= Richard II de Bermingham =

Richard II de Bermingham (died 1580) was an Anglo-Irish lord.

Richard had one of the longest terms as lord, but it was during these years that Athenry came to decline. The succession crisis of the second Earl of Clanricarde and the subsequent Mac an Iarla wars, devastate his lordship, to the point where he admitted to Sir Henry Sidney that though his was the oldest Anglo-Irish lordship in Connacht, he and his people were reduced to penury; he was "as poor a baron as liveth".

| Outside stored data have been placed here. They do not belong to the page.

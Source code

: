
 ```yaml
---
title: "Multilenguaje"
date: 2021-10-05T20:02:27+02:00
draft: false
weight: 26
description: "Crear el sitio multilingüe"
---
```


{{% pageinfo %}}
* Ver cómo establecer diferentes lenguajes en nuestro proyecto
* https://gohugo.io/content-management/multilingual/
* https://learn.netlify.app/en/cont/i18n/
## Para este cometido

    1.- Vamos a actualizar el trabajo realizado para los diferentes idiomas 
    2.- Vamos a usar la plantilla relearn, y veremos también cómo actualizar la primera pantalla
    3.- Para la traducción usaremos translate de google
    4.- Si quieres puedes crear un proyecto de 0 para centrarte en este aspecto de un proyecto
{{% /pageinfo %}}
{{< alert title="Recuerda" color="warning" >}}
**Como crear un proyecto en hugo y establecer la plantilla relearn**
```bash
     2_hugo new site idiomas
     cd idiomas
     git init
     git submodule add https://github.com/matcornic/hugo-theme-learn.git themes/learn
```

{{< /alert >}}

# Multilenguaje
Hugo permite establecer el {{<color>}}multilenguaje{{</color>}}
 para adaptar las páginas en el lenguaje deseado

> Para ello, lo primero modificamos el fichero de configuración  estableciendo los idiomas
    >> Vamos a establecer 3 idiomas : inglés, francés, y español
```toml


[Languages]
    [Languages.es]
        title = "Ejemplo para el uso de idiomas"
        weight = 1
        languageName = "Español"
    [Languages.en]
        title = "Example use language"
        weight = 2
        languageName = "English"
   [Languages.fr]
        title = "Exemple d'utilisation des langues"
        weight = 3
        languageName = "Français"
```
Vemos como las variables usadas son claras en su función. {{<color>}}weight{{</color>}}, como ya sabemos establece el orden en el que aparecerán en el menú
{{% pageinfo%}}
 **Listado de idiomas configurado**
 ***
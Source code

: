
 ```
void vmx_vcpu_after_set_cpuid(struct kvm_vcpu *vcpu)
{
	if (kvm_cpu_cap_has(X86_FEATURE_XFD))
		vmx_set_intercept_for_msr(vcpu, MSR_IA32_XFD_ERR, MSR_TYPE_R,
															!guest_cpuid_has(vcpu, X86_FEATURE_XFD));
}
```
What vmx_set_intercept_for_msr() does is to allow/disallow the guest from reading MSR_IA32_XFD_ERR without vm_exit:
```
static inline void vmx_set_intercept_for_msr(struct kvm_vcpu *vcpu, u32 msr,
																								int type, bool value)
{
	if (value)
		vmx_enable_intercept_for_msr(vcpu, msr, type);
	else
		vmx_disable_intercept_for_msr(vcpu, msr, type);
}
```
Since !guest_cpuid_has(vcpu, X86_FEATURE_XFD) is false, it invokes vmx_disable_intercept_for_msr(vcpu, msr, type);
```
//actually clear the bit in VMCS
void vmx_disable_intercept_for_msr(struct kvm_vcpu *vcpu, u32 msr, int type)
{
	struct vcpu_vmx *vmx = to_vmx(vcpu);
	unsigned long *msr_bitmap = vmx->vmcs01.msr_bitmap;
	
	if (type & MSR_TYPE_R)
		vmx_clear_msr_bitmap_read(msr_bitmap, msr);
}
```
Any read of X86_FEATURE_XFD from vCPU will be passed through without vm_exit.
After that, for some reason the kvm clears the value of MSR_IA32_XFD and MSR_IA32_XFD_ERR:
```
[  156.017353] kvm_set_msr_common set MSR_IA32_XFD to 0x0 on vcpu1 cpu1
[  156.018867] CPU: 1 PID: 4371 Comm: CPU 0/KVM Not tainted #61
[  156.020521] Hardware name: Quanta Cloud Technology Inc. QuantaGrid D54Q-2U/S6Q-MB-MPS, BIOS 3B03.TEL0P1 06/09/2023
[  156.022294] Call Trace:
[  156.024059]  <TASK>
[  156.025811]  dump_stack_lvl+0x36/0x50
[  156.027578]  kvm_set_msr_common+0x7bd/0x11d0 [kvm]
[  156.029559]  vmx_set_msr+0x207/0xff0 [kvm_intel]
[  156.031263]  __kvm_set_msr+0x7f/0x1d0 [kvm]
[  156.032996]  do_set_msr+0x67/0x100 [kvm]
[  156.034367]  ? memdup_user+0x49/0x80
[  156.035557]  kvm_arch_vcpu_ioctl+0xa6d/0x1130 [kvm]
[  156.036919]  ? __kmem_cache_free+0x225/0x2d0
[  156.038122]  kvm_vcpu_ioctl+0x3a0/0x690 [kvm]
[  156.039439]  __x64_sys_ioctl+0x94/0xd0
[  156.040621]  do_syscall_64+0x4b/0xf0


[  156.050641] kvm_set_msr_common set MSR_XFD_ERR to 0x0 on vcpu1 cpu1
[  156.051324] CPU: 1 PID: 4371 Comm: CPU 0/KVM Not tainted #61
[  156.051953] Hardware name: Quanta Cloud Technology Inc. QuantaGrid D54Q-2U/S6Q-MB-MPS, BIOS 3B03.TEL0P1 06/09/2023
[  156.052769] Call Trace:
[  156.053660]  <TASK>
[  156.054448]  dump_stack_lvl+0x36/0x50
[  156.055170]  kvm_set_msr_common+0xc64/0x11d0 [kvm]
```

Two of the worst events were the 1572 Sack of Athenry and its destruction by Aodh mac Maghnusa Ó Domhnaill in 1577. While in the 1540s there were above three hundred prosperous houses in the town, there were by the 1570s less than forty, now of quality and many of their inhabitants ready to leave.

In response to the unrest, Richard permanently shifted the location of the lordship to Dunmore, at the northern extent of his rule. The family would be based in the area henceforth, though still owning land and property in Athenry and its environs.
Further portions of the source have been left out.